Over the past week and a bit I’ve been reading up on Deep Learning and Convolutional Neural Networks. I mean a lot of reading! I was dismayed to see that so many of the lectures and tutorials rely on machine learning libraries (like Caffe, Torch,the Python Docker book thing, ect) which is fine, but I felt that I was kinda missing out on the intuition behind them. So I decided to write the whole thing from scratch in C++, and I finally got it to work so I thought I’d make a blog post about it!
So what is a Convolutional Neural Network (CNN)? It is based around the convolution operation, which you perform by multiplying two matrices element wise. One matrix is your weights and the other is a same size patch of the image. You keep moving the patch over the image until you’ve covered the whole thing. Here’s an example of a 3*3 Sobel filter from an earlier project.
The filter reduces the width*height*depth (depth = 3 due to red, green,and blue channels) to just width*height. Technically the width and height are reduced too but the edges are (usually) just padded with zeros to keep the same dimensions. Convolutional layers just use filters like these, the really cool part is that they *learn* what filters to use!
Notice we treat the 2D input image as a three dimensioned volume using the RGB channels as the depth components. What happens when you use more than one filter?
You produce a new volume with the z dimension matching the number of filters used. Where each filter will move over the image and produce its own 2D output image and these are stacked together to form the resulting volume. The result of the filter is also thresholded by some function (I used ReLU), but that’s not really important right now. Now lets look at another layer that we can use.
Where convolutional layers (usually) conserve the width and height of the data while altering the depth, pooling layers conserve the depth while reducing the the width and height dimensions of the input volume. The method I used is called Max Pooling, where you just pick the largest value from a block of the image. Using 2*2 image segments the input would be altered like so:
If we passed the input from the above example through a max pooling layer we would get:
Now this is where the “network” part comes in, we stack these layers to produce one big network, the object scales are a little off but it will look something like the below.
At the end of the network we flatten the result and feed it into a ‘fully connected’ layer which is just a normal neural network with each neuron attaching to each input pixel. But now, not only has the size been reduced but the convolutional layers will have trained themselves to look for features in side the picture. What you should find is that the first layer of the network will train itself to look for ‘low level’ features in the image like lines, basically acting like an edge detection filter. The higher level convolution layers will then pick out higher level features from that result, I saw an lecture where they used a technique called guided backpropagation to actually pull out features which the higher level convolutional layers had trained themselves to look for like nosies and eyes.

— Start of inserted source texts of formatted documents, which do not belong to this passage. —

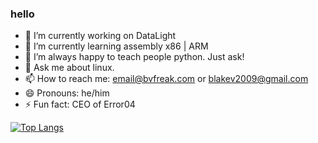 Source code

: ### hello

- 🔭 I’m currently working on DataLight
- 🌱 I’m currently learning assembly x86 | ARM
- 🤔 I’m always happy to teach people python. Just ask!
- 💬 Ask me about linux.
- 📫 How to reach me: email@bvfreak.com or blakev2009@gmail.com
- 😄 Pronouns: he/him
- ⚡ Fun fact: CEO of Error04


[![Top Langs](https://github-readme-stats.vercel.app/api/top-langs/?username=BVFreak&langs_count=10&layout=compact&theme=onedark)](https://github.com/anuraghazra/github-readme-stats)
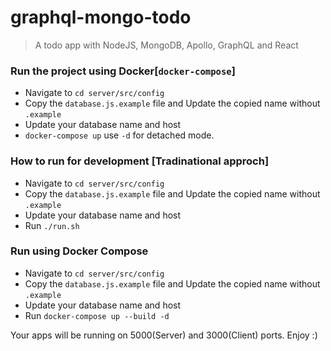 # graphql-mongo-todo
> A todo app with NodeJS, MongoDB, Apollo, GraphQL and React

### Run the project using Docker[`docker-compose`]
* Navigate to `cd server/src/config`
* Copy the `database.js.example` file and Update the copied name without `.example`
* Update your database name and host 
* `docker-compose up` use `-d` for detached mode.

### How to run for development [Tradinational approch]
* Navigate to `cd server/src/config`
* Copy the `database.js.example` file and Update the copied name without `.example`
* Update your database name and host 
* Run `./run.sh`

### Run using Docker Compose
* Navigate to `cd server/src/config`
* Copy the `database.js.example` file and Update the copied name without `.example`
* Update your database name and host 
* Run `docker-compose up --build -d`

Your apps will be running on 5000(Server) and 3000(Client) ports. Enjoy :)
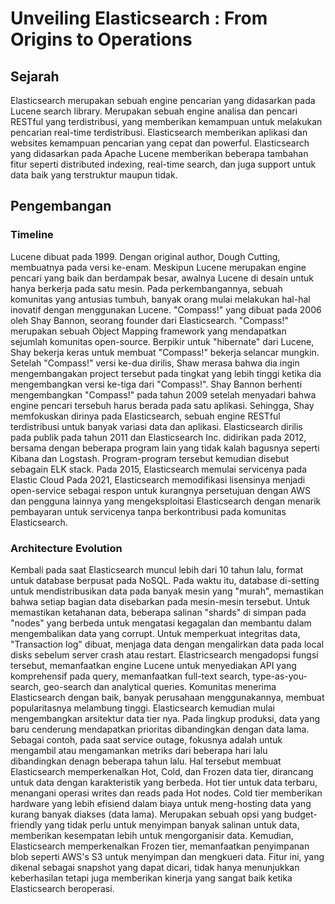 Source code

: # Unveiling Elasticsearch : From Origins to Operations
## Sejarah
Elasticsearch merupakan sebuah engine pencarian yang didasarkan pada Lucene search library. Merupakan sebuah engine analisa dan pencari RESTful yang terdistribusi, yang memberikan kemampuan untuk melakukan pencarian real-time terdistribusi. Elasticsearch memberikan aplikasi dan websites kemampuan pencarian yang cepat dan powerful. Elasticsearch yang didasarkan pada Apache Lucene memberikan beberapa tambahan fitur seperti distributed indexing, real-time search, dan juga support untuk data baik yang terstruktur maupun tidak.
## Pengembangan
### Timeline
Lucene dibuat pada 1999. Dengan original author, Dough Cutting, membuatnya pada versi ke-enam. Meskipun Lucene merupakan engine pencari yang baik dan berdampak besar, awalnya Lucene di desain untuk hanya berkerja pada satu mesin. Pada perkembangannya, sebuah komunitas yang antusias tumbuh, banyak orang mulai melakukan hal-hal inovatif dengan menggunakan Lucene.
"Compass!" yang dibuat pada 2006 oleh Shay Bannon, seorang founder dari Elasticsearch. "Compass!" merupakan sebuah Object Mapping framework yang mendapatkan sejumlah komunitas open-source. Berpikir untuk "hibernate" dari Lucene, Shay bekerja keras untuk membuat "Compass!" bekerja selancar mungkin.
Setelah "Compass!" versi ke-dua dirilis, Shaw merasa bahwa dia ingin mengembangakan project tersebut pada tingkat yang lebih tinggi ketika dia mengembangkan versi ke-tiga dari "Compass!".
Shay Bannon berhenti mengembangkan "Compass!" pada tahun 2009 setelah menyadari bahwa engine pencari tersebuh harus berada pada satu aplikasi. Sehingga, Shay memfokuskan dirinya pada Elasticsearch, sebuah engine RESTful terdistribusi untuk banyak variasi data dan aplikasi.
Elasticsearch dirilis pada publik pada tahun 2011 dan Elasticsearch Inc. didirikan pada 2012, bersama dengan beberapa program lain yang tidak kalah bagusnya seperti Kibana dan Logstash. Program-program tersebut kemudian disebut sebagain ELK stack.
Pada 2015, Elasticsearch memulai servicenya pada Elastic Cloud
Pada 2021, Elasticsearch memodifikasi lisensinya menjadi open-service sebagai respon untuk kurangnya persetujuan dengan AWS dan pengguna lainnya yang mengeksploitasi Elasticsearch dengan menarik pembayaran untuk servicenya tanpa berkontribusi pada komunitas Elasticsearch.
### Architecture Evolution
Kembali pada saat Elasticsearch muncul lebih dari 10 tahun lalu, format untuk database berpusat pada NoSQL. Pada waktu itu, database di-setting untuk mendistribusikan data pada banyak mesin yang "murah", memastikan bahwa setiap bagian data disebarkan pada mesin-mesin tersebut. Untuk memastikan ketahanan data, beberapa salinan "shards" di simpan pada "nodes" yang berbeda untuk mengatasi kegagalan dan membantu dalam mengembalikan data yang corrupt.
Untuk memperkuat integritas data, "Transaction log" dibuat, menjaga data dengan mengalirkan data pada local disks sebelum server crash atau restart.
Elastricsearch mengadopsi fungsi tersebut, memanfaatkan engine Lucene untuk menyediakan API yang komprehensif pada query, memanfaatkan full-text search, type-as-you-search, geo-search dan analytical queries.
Komunitas menerima Elasticsearch dengan baik, banyak perusahaan menggunakannya, membuat popularitasnya melambung tinggi. Elasticsearch kemudian mulai mengembangkan arsitektur data tier nya.
Pada lingkup produksi, data yang baru cenderung mendapatkan prioritas dibandingkan dengan data lama. Sebagai contoh, pada saat service outage, fokusnya adalah untuk mengambil atau mengamankan metriks dari beberapa hari lalu dibandingkan denagn beberapa tahun lalu. Hal tersebut membuat Elasticsearch memperkenalkan Hot, Cold, dan Frozen data tier, dirancang untuk data dengan karakteristik yang berbeda.
Hot tier untuk data terbaru, menangani operasi writes dan reads pada Hot nodes.
Cold tier memberikan hardware yang lebih efisiend dalam biaya untuk meng-hosting data yang kurang banyak diakses (data lama). Merupakan sebuah opsi yang budget-friendly yang tidak perlu untuk menyimpan banyak salinan untuk data, memberikan kesempatan lebih untuk mengorganisir data.
Kemudian, Elasticsearch memperkenalkan Frozen tier, memanfaatkan penyimpanan blob seperti AWS's S3 untuk menyimpan dan mengkueri data. Fitur ini, yang dikenal sebagai snapshot yang dapat dicari, tidak hanya menunjukkan keberhasilan tetapi juga memberikan kinerja yang sangat baik ketika Elasticsearch beroperasi.
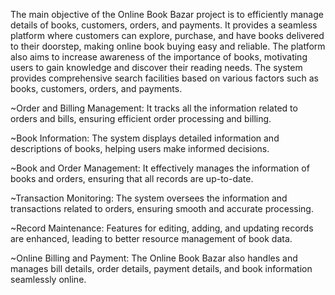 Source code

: The main objective of the Online Book Bazar project is to efficiently manage details of books, customers, orders, and payments. It provides a seamless platform where customers can explore, purchase, and have books delivered to their doorstep, making online book buying easy and reliable. The platform also aims to increase awareness of the importance of books, motivating users to gain knowledge and discover their reading needs.
The system provides comprehensive search facilities based on various factors such as books, customers, orders, and payments.

~Order and Billing Management: It tracks all the information related to orders and bills, ensuring efficient order processing and billing.

~Book Information: The system displays detailed information and descriptions of books, helping users make informed decisions.

~Book and Order Management: It effectively manages the information of books and orders, ensuring that all records are up-to-date.

~Transaction Monitoring: The system oversees the information and transactions related to orders, ensuring smooth and accurate processing.

~Record Maintenance: Features for editing, adding, and updating records are enhanced, leading to better resource management of book data.

~Online Billing and Payment: The Online Book Bazar also handles and manages bill details, order details, payment details, and book information seamlessly online.
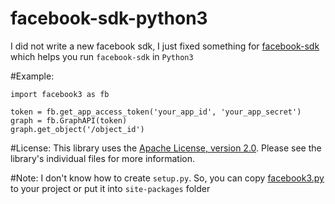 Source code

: facebook-sdk-python3
===================

I did not write a new facebook sdk, I just fixed something for [facebook-sdk](https://github.com/pythonforfacebook/facebook-sdk) which helps you run `facebook-sdk` in `Python3`

#Example:
  	
  	import facebook3 as fb

	token = fb.get_app_access_token('your_app_id', 'your_app_secret')
	graph = fb.GraphAPI(token)
	graph.get_object('/object_id')


#License:
This library uses the [Apache License, version 2.0](http://www.apache.org/licenses/LICENSE-2.0.html). Please see the library's individual files for more information.


#Note: 
I don't know how to create `setup.py`. So, you can copy [facebook3.py](https://github.com/tuanchauict/faceboo-sdk-python3/blob/master/facebook3.py) to your project or put it into `site-packages` folder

It took me quite some time to get everything working, especially in calculating and flowing the derivatives through the network for the backpropagation. But it works now! I made a dummy set of 64*64 images of crosses and circles. Starting with a two filter convolutional layer I feed the network this image of a small circle (notice mostly whitespace).
On the first iteration (no training), the result from the first layer is:
Which makes sense, as all of the filter values are going to be a positive floating point value the intensities will be scattered across the picture. After training for 100 iterations we get this volume (think of it as the two slices of a 2 deep volume):
What you can see is the filters have started to cut out the background value (the data set includes all sort of colours for background) and just focus on the circle. This is then passed up the network to eventually reach a logistic regression classifier which gets 100% on this pretty basic example set.
It was pretty frustrating at times even just working with the tiny data set that I had, but writing the whole thing from scratch has been really rewarding in that now I have a pretty solid understanding of the intuitions behind the backpropagation/derivative calculations, CNNs, and machine learning in general. The network is super modular so I can just drop layers in and out and modify their hyperparameters. The setup looks like so:
// Width, height, and depth (3 due to RGB) of input image Network seqNet(width,height,depth); // Layer 1 - Convolution - ReLu - MaxPool seqNet.AddConvolution(5,3,1); // Filters - Filter size - stride seqNet.AddMaxPooling(2); // Size // Layer 2 - Convolution - ReLu - MaxPool seqNet.AddConvolution(3,3,1); seqNet.AddMaxPooling(2); // Layer 3 - Linear Classifier (LogRegression) seqNet.AddLinearClassifier();
I have an idea for a pretty cool project which would use CNNs but I’ll probably need to write an GPGPU implementation for it. I only just touched on the stuff I’ve learnt about CNNs but the field is super cool and can do things like not only classify an image but if the class is part of a larger image identify the bounding box of that class in the larger image (I.E where it is). There is so much to more to go into in terms of the implementation and how the backpropagation makes sense, but I think this is a fairly decent introduction to what CNNs do.
Shout out to Nando de Freitas’s superb deep learning course at the University of Oxford, the videos go pretty deep into the maths which was super useful, and Andrej Karpathy and Fei-Fei Li’s deep learning course at Stanford University which has probably the best videos and course notes on the topic.